A little over a year ago, I wrote about the effort to bring medical-review panels to Kentucky. At that time, the Kentucky Senate was considering a bill that would require medical malpractice plaintiffs to submit their claims to an independent panel of experts prior to litigating such claims in Kentucky courts. Such panels were designed to separate truly meritorious claims from meritless claims in an arena in which the intricacies of the standards at issue are rarely clear-cut and often beyond the scope and experience of a standard juror. Supporters argued that medical costs are rising in part due to frivolous malpractice lawsuits, and that panels such as these serve to curb these abuses and protect medical providers from the bad publicity, significant expense, and damage to mental well-being that result from even a groundless suit. Opponents argued that such panels unfairly restrict plaintiff’s access to the court system, and that protections against groundless suits already exist in the system as currently constituted.
The bill being discussed last year did not pass the Kentucky legislature, so the problems identified by the bill’s supporters remain in existence. One of those supporters, the Kentucky Chamber of Commerce, notes that the bill has passed out of Kentucky’s Republican Senate for the past several years, but has “always died” in the Democratic House. With special elections in early March of 2016, it was thought control of the House might change, which might lead to SB 6, this year’s version of the medical review panel legislation, receiving a different outcome. Because those special elections did not transfer control of the House, it is unclear whether this year’s version of the bill will have a result any different than those that have come before it.
The bill itself – this year’s version of the legislation – would require all complaints against health-care providers to be reviewed by a panel, with a new panel being convened for each prospective lawsuit. The statute of limitations would be suspended until 90 days after the panel renders its decision. Each panel would consist of a non-voting attorney that serves as chairperson, and three health-care providers that vote on the outcome.
The panel would promulgate a decision that comes to one of three conclusions: (a) that a failure to comply with appropriate standards was a substantial factor in producing a negative outcome for the patient; (b) that such a failure existed but was not a substantial factor in a negative outcome; or (c) that the evidence does not support the conclusion that there was a failure to meet the applicable standard of care.
Unlike some other versions of this legislation, while consulting the panel is compulsory, the decision itself is not binding on the plaintiff. In other words, an unfavorable decision from the panel does not preclude the plaintiff from bringing his or her suit. With that said, under the right circumstances, the decision could be evidence in that lawsuit. And members of the panel are subject to being called as witnesses in the eventual trial. So a negative decision would certainly impact decision-making on all sides, and may prevent frivolous lawsuits from moving forward; certainly, that’s the goal of the law’s proponents.

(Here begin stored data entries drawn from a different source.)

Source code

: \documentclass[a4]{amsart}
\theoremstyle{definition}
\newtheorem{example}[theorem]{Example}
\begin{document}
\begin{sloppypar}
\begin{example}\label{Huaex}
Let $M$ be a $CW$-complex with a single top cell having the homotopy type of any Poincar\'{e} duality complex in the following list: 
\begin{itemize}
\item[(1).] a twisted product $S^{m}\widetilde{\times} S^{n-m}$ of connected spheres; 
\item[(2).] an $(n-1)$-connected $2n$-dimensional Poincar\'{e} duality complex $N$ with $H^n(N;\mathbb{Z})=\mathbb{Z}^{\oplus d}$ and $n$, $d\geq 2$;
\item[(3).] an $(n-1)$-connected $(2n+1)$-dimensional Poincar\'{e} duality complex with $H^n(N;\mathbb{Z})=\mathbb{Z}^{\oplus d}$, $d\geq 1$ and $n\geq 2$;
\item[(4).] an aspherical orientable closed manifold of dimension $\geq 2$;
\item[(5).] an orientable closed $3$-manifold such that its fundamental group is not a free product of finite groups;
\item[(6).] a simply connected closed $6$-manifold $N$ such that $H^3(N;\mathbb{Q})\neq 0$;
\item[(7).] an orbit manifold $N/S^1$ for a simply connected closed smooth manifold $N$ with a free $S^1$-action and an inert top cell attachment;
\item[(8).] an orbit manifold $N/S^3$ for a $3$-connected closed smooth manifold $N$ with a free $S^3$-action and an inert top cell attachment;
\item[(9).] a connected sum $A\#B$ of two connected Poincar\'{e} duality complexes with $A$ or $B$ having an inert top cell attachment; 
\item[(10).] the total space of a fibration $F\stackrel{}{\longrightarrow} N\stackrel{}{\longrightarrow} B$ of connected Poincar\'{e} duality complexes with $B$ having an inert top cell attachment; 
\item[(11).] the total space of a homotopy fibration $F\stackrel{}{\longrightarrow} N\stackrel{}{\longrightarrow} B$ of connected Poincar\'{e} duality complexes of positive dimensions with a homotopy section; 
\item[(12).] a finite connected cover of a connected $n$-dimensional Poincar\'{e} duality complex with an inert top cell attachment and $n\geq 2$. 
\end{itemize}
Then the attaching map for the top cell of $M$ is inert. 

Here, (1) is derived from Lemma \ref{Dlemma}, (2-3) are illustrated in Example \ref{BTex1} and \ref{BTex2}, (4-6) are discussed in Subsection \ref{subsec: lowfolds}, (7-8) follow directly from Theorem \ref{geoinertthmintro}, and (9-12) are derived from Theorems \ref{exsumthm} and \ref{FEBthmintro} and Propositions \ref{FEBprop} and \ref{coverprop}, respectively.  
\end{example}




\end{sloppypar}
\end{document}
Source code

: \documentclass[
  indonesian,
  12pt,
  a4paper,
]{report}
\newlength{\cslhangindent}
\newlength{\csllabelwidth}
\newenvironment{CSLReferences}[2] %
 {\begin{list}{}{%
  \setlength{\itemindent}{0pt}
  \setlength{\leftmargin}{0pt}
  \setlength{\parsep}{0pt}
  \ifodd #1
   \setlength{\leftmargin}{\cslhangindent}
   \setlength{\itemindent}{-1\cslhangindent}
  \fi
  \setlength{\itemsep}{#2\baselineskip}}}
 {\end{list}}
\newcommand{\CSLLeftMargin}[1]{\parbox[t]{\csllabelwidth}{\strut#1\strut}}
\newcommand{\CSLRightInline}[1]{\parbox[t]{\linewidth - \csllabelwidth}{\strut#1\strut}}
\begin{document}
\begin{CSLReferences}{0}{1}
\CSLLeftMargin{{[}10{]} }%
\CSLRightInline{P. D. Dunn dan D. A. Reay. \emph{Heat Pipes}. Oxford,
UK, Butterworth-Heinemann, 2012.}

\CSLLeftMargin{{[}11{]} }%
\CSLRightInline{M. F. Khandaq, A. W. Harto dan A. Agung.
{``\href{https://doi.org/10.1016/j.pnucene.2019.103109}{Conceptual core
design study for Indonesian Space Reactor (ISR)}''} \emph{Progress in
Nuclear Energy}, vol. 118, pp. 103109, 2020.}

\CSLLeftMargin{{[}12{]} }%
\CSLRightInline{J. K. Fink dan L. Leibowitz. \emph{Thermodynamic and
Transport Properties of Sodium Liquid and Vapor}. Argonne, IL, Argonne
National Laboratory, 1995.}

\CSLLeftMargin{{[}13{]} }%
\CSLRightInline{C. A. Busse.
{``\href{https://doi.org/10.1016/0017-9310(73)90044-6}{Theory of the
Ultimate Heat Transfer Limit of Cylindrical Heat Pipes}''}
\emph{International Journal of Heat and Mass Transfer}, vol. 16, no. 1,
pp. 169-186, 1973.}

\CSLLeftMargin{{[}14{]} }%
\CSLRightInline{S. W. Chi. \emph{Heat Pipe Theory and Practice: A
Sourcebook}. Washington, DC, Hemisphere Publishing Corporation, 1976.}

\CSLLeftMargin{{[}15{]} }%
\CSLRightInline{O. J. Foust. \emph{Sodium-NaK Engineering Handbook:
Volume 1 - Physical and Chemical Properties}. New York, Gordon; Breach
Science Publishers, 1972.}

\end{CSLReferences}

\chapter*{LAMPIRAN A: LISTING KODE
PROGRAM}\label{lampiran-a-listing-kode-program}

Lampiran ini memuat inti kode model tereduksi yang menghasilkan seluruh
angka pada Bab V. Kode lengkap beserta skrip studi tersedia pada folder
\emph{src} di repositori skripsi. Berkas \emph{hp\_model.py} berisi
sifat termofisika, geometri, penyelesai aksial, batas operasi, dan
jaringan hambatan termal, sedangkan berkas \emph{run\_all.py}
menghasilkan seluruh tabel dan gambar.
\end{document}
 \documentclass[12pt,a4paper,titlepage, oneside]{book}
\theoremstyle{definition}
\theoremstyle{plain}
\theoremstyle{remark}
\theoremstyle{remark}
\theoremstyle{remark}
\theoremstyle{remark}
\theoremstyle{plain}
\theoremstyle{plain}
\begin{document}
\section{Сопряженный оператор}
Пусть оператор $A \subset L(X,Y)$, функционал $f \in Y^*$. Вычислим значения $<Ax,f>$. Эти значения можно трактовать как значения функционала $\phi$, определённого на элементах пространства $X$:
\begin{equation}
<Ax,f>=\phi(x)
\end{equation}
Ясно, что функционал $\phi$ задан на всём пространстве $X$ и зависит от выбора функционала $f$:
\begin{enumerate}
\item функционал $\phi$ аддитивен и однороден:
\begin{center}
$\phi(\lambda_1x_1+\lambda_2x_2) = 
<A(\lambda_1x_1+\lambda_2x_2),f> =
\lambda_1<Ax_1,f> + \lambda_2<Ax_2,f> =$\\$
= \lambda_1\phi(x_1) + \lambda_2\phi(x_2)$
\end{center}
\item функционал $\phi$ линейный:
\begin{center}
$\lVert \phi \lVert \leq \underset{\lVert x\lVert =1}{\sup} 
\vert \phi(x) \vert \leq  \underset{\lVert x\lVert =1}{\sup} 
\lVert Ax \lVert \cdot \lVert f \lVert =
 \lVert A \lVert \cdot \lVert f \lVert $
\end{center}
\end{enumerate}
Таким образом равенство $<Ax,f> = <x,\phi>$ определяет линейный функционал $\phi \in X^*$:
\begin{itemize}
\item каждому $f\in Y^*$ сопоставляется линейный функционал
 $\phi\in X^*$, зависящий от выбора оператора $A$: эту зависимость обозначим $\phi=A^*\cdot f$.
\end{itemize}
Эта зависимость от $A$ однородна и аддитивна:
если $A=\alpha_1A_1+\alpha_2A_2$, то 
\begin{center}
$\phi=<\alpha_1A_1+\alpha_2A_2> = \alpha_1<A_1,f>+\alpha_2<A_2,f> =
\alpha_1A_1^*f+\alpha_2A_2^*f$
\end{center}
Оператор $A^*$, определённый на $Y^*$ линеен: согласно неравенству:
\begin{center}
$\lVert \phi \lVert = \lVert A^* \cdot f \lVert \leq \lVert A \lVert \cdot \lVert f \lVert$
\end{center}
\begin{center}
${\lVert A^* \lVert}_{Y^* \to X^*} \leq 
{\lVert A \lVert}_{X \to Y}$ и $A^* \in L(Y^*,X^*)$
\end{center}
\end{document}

The law also proclaims itself to be cost-neutral, with all expenses (including compensation to the panel members and reasonable travel expenses) to be paid by the party in whose favor the opinion is ultimately written.
SB 6 was introduced to the Kentucky Senate in January 2016 and was reported favorably by the Health and Welfare Senate Committee. Amendments are being filed as of this writing. As noted above, it is unclear whether enough parties have been convinced of the law’s necessity and/or efficacy to guarantee passage, but it remains equally evident that the issues raised by the bill haven’t disappeared and don’t appear likely to disappear anytime soon.
-John Pollom is a member at Stites & Harbison in Lexington, Kentucky.